▶ Exercise data:
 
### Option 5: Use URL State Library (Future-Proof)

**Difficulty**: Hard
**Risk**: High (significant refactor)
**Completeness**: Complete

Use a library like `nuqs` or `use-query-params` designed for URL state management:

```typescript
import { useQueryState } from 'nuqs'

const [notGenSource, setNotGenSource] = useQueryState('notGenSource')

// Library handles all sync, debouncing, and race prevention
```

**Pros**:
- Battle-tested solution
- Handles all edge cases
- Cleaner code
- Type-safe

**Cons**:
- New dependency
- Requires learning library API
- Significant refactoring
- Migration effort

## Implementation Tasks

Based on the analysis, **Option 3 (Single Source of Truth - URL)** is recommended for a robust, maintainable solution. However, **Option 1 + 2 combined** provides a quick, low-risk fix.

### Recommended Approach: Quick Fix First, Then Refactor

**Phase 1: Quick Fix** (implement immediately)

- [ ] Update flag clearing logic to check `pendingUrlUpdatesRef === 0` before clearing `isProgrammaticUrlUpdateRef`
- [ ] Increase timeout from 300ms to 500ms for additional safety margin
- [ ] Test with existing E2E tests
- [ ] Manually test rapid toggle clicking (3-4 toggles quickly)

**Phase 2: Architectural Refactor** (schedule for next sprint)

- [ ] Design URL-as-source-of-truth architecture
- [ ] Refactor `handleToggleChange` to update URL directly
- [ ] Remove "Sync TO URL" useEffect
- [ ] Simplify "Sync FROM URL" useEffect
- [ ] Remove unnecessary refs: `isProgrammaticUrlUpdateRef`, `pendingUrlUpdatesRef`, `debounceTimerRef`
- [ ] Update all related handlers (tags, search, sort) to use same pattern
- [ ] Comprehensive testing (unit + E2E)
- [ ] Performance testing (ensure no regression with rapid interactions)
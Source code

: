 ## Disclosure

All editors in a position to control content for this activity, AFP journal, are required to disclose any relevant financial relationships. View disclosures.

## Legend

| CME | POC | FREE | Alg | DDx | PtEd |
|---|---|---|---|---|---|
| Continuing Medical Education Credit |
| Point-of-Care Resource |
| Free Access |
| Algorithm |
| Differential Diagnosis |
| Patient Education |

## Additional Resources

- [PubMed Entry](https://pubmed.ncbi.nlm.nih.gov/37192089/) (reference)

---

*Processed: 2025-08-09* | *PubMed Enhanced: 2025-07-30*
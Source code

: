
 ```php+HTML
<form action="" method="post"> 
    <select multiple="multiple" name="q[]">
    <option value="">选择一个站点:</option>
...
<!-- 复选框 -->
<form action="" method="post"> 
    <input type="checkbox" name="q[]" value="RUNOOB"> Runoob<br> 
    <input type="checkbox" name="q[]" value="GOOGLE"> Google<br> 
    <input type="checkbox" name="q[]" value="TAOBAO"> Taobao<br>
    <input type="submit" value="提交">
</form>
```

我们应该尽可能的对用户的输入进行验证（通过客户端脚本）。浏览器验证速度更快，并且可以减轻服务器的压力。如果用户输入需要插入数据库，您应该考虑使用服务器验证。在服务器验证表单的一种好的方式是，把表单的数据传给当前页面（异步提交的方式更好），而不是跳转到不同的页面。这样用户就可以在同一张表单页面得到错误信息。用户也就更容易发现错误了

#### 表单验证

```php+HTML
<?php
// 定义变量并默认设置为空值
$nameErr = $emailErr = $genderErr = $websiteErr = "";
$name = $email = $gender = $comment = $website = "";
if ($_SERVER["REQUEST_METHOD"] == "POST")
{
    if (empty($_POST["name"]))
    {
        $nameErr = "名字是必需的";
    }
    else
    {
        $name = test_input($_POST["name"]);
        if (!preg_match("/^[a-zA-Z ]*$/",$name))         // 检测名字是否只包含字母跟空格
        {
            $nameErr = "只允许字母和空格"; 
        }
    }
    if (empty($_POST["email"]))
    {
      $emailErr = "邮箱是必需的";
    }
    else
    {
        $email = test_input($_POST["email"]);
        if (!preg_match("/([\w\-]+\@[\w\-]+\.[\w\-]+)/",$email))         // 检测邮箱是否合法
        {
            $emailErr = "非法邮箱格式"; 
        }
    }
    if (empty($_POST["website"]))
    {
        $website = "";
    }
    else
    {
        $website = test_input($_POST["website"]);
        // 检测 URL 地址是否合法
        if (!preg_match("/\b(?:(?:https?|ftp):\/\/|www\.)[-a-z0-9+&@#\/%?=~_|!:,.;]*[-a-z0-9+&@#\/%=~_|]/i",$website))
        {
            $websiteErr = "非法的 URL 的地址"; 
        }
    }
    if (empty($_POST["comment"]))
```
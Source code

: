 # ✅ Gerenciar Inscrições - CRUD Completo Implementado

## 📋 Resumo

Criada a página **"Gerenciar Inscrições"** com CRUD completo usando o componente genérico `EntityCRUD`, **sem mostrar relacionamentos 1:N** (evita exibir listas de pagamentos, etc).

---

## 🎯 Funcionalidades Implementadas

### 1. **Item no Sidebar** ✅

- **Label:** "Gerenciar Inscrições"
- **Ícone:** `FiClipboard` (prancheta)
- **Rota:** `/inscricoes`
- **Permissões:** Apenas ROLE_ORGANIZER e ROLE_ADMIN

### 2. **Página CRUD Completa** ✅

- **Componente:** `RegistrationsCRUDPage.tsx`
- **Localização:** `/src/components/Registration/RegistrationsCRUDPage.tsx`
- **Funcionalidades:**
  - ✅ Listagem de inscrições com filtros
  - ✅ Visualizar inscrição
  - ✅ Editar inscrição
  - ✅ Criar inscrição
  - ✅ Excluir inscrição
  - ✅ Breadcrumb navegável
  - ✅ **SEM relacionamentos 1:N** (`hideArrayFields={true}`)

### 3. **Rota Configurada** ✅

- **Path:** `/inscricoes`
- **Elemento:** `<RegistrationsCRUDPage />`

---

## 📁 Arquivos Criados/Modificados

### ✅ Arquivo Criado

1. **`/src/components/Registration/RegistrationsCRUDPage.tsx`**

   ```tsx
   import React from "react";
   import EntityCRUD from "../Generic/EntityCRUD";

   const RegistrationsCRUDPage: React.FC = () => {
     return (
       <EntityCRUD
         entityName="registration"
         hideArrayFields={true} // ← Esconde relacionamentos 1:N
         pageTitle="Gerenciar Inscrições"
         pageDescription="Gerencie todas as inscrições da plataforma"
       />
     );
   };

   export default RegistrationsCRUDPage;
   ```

▶ Task objective:
Each line of the data must be retyped exactly.

▶ Solution for this task:
### Option 5: Use URL State Library (Future-Proof)

**Difficulty**: Hard
**Risk**: High (significant refactor)
**Completeness**: Complete

Use a library like `nuqs` or `use-query-params` designed for URL state management:

```typescript
import { useQueryState } from 'nuqs'

const [notGenSource, setNotGenSource] = useQueryState('notGenSource')

// Library handles all sync, debouncing, and race prevention
```

**Pros**:
- Battle-tested solution
- Handles all edge cases
- Cleaner code
- Type-safe

**Cons**:
- New dependency
- Requires learning library API
- Significant refactoring
- Migration effort

## Implementation Tasks

Based on the analysis, **Option 3 (Single Source of Truth - URL)** is recommended for a robust, maintainable solution. However, **Option 1 + 2 combined** provides a quick, low-risk fix.

### Recommended Approach: Quick Fix First, Then Refactor

**Phase 1: Quick Fix** (implement immediately)

- [ ] Update flag clearing logic to check `pendingUrlUpdatesRef === 0` before clearing `isProgrammaticUrlUpdateRef`
- [ ] Increase timeout from 300ms to 500ms for additional safety margin
- [ ] Test with existing E2E tests
- [ ] Manually test rapid toggle clicking (3-4 toggles quickly)

**Phase 2: Architectural Refactor** (schedule for next sprint)

- [ ] Design URL-as-source-of-truth architecture
- [ ] Refactor `handleToggleChange` to update URL directly
- [ ] Remove "Sync TO URL" useEffect
- [ ] Simplify "Sync FROM URL" useEffect
- [ ] Remove unnecessary refs: `isProgrammaticUrlUpdateRef`, `pendingUrlUpdatesRef`, `debounceTimerRef`
- [ ] Update all related handlers (tags, search, sort) to use same pattern
- [ ] Comprehensive testing (unit + E2E)
- [ ] Performance testing (ensure no regression with rapid interactions)
Source code

: ## Disclosure

All editors in a position to control content for this activity, AFP journal, are required to disclose any relevant financial relationships. View disclosures.

## Legend

| CME | POC | FREE | Alg | DDx | PtEd |
|---|---|---|---|---|---|
| Continuing Medical Education Credit |
| Point-of-Care Resource |
| Free Access |
| Algorithm |
| Differential Diagnosis |
| Patient Education |

## Additional Resources

- [PubMed Entry](https://pubmed.ncbi.nlm.nih.gov/37192089/) (reference)

---

*Processed: 2025-08-09* | *PubMed Enhanced: 2025-07-30*
Source code

:
 ```php+HTML
<form action="" method="post"> 
    <select multiple="multiple" name="q[]">
    <option value="">选择一个站点:</option>
...
<!-- 复选框 -->
<form action="" method="post"> 
    <input type="checkbox" name="q[]" value="RUNOOB"> Runoob<br> 
    <input type="checkbox" name="q[]" value="GOOGLE"> Google<br> 
    <input type="checkbox" name="q[]" value="TAOBAO"> Taobao<br>
    <input type="submit" value="提交">
</form>
```

我们应该尽可能的对用户的输入进行验证（通过客户端脚本）。浏览器验证速度更快，并且可以减轻服务器的压力。如果用户输入需要插入数据库，您应该考虑使用服务器验证。在服务器验证表单的一种好的方式是，把表单的数据传给当前页面（异步提交的方式更好），而不是跳转到不同的页面。这样用户就可以在同一张表单页面得到错误信息。用户也就更容易发现错误了

#### 表单验证

```php+HTML
<?php
// 定义变量并默认设置为空值
$nameErr = $emailErr = $genderErr = $websiteErr = "";
$name = $email = $gender = $comment = $website = "";
if ($_SERVER["REQUEST_METHOD"] == "POST")
{
    if (empty($_POST["name"]))
    {
        $nameErr = "名字是必需的";
    }
    else
    {
        $name = test_input($_POST["name"]);
        if (!preg_match("/^[a-zA-Z ]*$/",$name))         // 检测名字是否只包含字母跟空格
        {
            $nameErr = "只允许字母和空格"; 
        }
    }
    if (empty($_POST["email"]))
    {
      $emailErr = "邮箱是必需的";
    }
    else
    {
        $email = test_input($_POST["email"]);
        if (!preg_match("/([\w\-]+\@[\w\-]+\.[\w\-]+)/",$email))         // 检测邮箱是否合法
        {
            $emailErr = "非法邮箱格式"; 
        }
    }
    if (empty($_POST["website"]))
    {
        $website = "";
    }
    else
    {
        $website = test_input($_POST["website"]);
        // 检测 URL 地址是否合法
        if (!preg_match("/\b(?:(?:https?|ftp):\/\/|www\.)[-a-z0-9+&@#\/%?=~_|!:,.;]*[-a-z0-9+&@#\/%=~_|]/i",$website))
        {
            $websiteErr = "非法的 URL 的地址"; 
        }
    }
    if (empty($_POST["comment"]))
```
Source code

: # ✅ Gerenciar Inscrições - CRUD Completo Implementado

## 📋 Resumo

Criada a página **"Gerenciar Inscrições"** com CRUD completo usando o componente genérico `EntityCRUD`, **sem mostrar relacionamentos 1:N** (evita exibir listas de pagamentos, etc).

---

## 🎯 Funcionalidades Implementadas

### 1. **Item no Sidebar** ✅

- **Label:** "Gerenciar Inscrições"
- **Ícone:** `FiClipboard` (prancheta)
- **Rota:** `/inscricoes`
- **Permissões:** Apenas ROLE_ORGANIZER e ROLE_ADMIN

### 2. **Página CRUD Completa** ✅

- **Componente:** `RegistrationsCRUDPage.tsx`
- **Localização:** `/src/components/Registration/RegistrationsCRUDPage.tsx`
- **Funcionalidades:**
  - ✅ Listagem de inscrições com filtros
  - ✅ Visualizar inscrição
  - ✅ Editar inscrição
  - ✅ Criar inscrição
  - ✅ Excluir inscrição
  - ✅ Breadcrumb navegável
  - ✅ **SEM relacionamentos 1:N** (`hideArrayFields={true}`)

### 3. **Rota Configurada** ✅

- **Path:** `/inscricoes`
- **Elemento:** `<RegistrationsCRUDPage />`

---

## 📁 Arquivos Criados/Modificados

### ✅ Arquivo Criado

1. **`/src/components/Registration/RegistrationsCRUDPage.tsx`**

   ```tsx
   import React from "react";
   import EntityCRUD from "../Generic/EntityCRUD";

   const RegistrationsCRUDPage: React.FC = () => {
     return (
       <EntityCRUD
         entityName="registration"
         hideArrayFields={true} // ← Esconde relacionamentos 1:N
         pageTitle="Gerenciar Inscrições"
         pageDescription="Gerencie todas as inscrições da plataforma"
       />
     );
   };

   export default RegistrationsCRUDPage;
   ```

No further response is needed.